そんな私を、訝し気な視線で突き刺す周囲の人々。私は赤面しながら、頭を下げた。
いや、わかってる。わかってるんだけどね? 仁ちゃんは私を家族として大切にしてくれてるっていうだけ。そして、会社のイベントで失態をおかすわけにはいかないってだけで。私が仁ちゃんに抱いているような気持ちは微塵も無いって事くらい。
でも、それでも嬉しかった。
仁ちゃんの気遣いの主成分は、野望の為に私を利用している申し訳なさ、だと思っていたから。
家族だから、大切だからこその遠慮や思い遣りならば、切ない気持ちにはならない。それどころか、この上無く嬉しく、幸せな気持ちで受け止められる。
洗濯かごとランドリーバスケットをめぐる誤解を解かねばと……思い切って本心を打ち明けてみて良かった。
一緒に過ごしたいとか言ったら、私の気持ちバレバレで困らせちゃうかな? って不安はあったけど。
家族愛という事で、うまく誤魔化せたみたいだし。
でも……。
すっかり冷え切った自分の手を、じっと見つめる。
「家族じゃ……手はつながない、よね?」
最初のお店から出た後から、次のお店に入るまで……どうして仁ちゃんは、ずっと手をつないでいてくれたのだろう。
つないでくれていた、というよりは、離すタイミングを失ってしまっただけ、なのかな?
もしくは、自分から離すのは私に悪いと思って?
それとも、家族だからこそ、お兄ちゃんが妹の手を取って歩いてあげる、的な? 感覚だったんだろうか。

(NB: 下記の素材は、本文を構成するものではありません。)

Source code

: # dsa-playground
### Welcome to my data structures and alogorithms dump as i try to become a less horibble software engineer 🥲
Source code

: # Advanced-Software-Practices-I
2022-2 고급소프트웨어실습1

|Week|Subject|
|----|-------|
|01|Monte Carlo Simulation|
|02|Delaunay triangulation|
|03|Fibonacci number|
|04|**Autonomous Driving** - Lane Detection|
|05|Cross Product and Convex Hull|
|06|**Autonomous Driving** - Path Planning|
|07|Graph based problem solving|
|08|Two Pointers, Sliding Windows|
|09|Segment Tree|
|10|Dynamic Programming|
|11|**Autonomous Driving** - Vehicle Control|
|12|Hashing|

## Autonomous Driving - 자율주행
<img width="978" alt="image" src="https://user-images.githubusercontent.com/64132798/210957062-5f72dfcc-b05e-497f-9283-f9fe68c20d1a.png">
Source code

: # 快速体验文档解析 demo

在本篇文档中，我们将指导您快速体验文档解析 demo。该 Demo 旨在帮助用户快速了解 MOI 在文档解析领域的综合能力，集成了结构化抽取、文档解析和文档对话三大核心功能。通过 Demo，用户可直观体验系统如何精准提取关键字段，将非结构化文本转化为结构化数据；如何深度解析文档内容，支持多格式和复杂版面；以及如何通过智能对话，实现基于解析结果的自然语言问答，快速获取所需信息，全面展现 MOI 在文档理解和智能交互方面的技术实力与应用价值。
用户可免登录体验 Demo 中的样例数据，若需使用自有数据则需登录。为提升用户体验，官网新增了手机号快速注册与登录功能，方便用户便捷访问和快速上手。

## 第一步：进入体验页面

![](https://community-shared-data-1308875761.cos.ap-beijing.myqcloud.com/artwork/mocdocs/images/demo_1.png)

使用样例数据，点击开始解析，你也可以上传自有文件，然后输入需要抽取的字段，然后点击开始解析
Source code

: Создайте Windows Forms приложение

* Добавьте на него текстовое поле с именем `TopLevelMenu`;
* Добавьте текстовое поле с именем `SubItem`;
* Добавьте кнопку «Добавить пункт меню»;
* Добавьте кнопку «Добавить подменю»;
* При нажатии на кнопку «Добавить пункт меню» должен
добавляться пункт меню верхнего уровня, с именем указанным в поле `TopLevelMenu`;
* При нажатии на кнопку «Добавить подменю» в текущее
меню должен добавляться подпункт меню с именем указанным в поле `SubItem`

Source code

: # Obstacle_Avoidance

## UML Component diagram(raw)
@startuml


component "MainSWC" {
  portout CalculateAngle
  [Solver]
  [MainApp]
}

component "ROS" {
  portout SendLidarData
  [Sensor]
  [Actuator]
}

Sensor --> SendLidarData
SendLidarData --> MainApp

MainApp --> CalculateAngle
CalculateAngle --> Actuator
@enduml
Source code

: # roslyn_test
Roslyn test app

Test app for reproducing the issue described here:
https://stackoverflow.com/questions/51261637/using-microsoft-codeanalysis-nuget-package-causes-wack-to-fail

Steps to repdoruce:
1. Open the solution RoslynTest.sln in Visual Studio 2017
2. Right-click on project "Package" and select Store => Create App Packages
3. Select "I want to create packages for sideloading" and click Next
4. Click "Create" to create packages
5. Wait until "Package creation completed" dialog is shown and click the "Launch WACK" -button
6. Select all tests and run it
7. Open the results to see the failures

わからない。私がここで考えた所で、答えは出ないよね。
どんな理由があったとしても、幸せな時間だった事に変わりはないし。
「お客様にお知らせいたします。○○駅で発生しました人身事故の影響により、車両に不具合が見つかりました。当面の間、復旧は困難と思われます。お急ぎの方は振替輸送をご利用ください」
落ち着いた調子で『え~!』という内容のアナウンスをする駅員さん。
ホーム内で待機していた人々が、ゾロゾロと動き出す。
私……私はどうしよう?
現在18時30分。仁ちゃんは次の日に響くような飲み方はしないから……遅くとも22時には帰ってくるよね?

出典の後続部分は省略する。